New crown patients may be "recruited" within one to two years

  Science and Technology Daily, Beijing, October 21 (Reporter Liu Xia) According to the British "Nature" website on the 20th, researchers at Yale University in the United States predicted based on the genetic relationship between the new coronavirus and other coronaviruses that the patient was infected with the new coronavirus for the first time. If you don’t take measures such as wearing masks and vaccinations, the risk of re-infection after 17 months is 50%.

  The study also warned that if the vaccine is not vaccinated, patients may be infected again within a few months.

Study co-author Jeffrey Townsend said: "The natural immunity is relatively short-lived, and people infected with the new crown should still be vaccinated."

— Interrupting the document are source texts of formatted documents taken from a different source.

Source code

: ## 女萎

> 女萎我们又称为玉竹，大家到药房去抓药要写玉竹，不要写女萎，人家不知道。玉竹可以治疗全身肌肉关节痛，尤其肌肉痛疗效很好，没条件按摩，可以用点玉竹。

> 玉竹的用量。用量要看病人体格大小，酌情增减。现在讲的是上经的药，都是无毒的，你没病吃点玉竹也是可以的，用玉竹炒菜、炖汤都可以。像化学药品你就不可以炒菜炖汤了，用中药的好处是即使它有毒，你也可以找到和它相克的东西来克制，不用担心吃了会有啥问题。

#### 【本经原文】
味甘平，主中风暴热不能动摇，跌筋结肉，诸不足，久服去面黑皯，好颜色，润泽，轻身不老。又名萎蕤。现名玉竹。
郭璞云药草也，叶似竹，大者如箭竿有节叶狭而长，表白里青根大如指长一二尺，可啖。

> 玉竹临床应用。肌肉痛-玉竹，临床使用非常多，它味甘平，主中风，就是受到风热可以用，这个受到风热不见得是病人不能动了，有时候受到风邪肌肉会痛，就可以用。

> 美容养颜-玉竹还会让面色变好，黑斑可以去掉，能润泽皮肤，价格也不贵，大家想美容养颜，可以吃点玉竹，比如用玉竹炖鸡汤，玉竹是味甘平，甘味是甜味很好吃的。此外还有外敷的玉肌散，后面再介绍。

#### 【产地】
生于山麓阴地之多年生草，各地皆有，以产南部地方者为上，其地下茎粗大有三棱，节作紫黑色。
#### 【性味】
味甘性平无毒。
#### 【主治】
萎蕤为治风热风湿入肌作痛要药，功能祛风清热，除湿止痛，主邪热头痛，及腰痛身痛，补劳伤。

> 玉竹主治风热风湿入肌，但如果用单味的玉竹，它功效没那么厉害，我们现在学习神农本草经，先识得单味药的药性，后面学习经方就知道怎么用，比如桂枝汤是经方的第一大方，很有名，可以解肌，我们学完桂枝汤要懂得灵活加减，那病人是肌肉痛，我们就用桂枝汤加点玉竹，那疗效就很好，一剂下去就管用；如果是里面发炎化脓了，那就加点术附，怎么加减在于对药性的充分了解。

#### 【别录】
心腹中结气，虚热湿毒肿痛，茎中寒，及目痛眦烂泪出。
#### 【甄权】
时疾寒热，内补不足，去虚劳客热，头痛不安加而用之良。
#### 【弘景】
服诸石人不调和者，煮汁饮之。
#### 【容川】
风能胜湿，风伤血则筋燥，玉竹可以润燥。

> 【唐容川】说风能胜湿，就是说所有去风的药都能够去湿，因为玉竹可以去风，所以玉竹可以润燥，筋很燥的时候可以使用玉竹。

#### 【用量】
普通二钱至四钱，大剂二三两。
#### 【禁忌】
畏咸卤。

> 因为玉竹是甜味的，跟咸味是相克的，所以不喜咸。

  In order to assess the durability of immunity from infection with the new coronavirus, Townsend and colleagues wanted to understand how the level of antibodies produced by previous infections would affect re-infection.

Previous studies conducted by other scientists provided data that enabled the Townsend team to understand the long-term effects of the coronavirus that causes the common cold, but the new coronavirus still lacks relevant data.

  To fill this gap, the Townsend team combined genetic data from the new coronavirus, three common coronaviruses, and related severe acute respiratory syndrome (SARS) and Middle East respiratory syndrome (MERS) coronaviruses to construct a virus family tree , And then use this tree to simulate the evolution of virus characteristics over time.

These characteristics provide an estimate of the decline in antibody levels after the new coronavirus infection, as well as other factors related to the risk of reinfection.

The results showed that the risk of reinfection increased from about 5% in 4 months after the initial infection to 50% in 17 months. All in all, the duration of natural protection from infection with the new coronavirus seems to be less than half of the three common cold coronaviruses. .

  Townsend pointed out that despite this, there are still many unknowns, including the severity of symptoms when the patient is re-infected, and the individual's susceptibility to re-infection.

  Sarah Bryant, an evolutionary biologist at the University of Chicago, did not participate in the study, but she pointed out that it may be too early to draw a definite conclusion about the decline in protection after infection with the new coronavirus, but science shows that this protection has a protective effect. It will indeed weaken: "No one would think that immunity will last a long time for a virus that has evolved specifically to escape immunity."

  Bryant also emphasized that the infected people need to be vaccinated to strengthen protection.

A study published by the US Centers for Disease Control and Prevention in August also proved this point. The study found that some people who were infected with the new crown virus in 2020 were infected again in May or June 2021, and there were no people who were vaccinated during this period. The likelihood of re-infection is more than twice that of vaccinated people.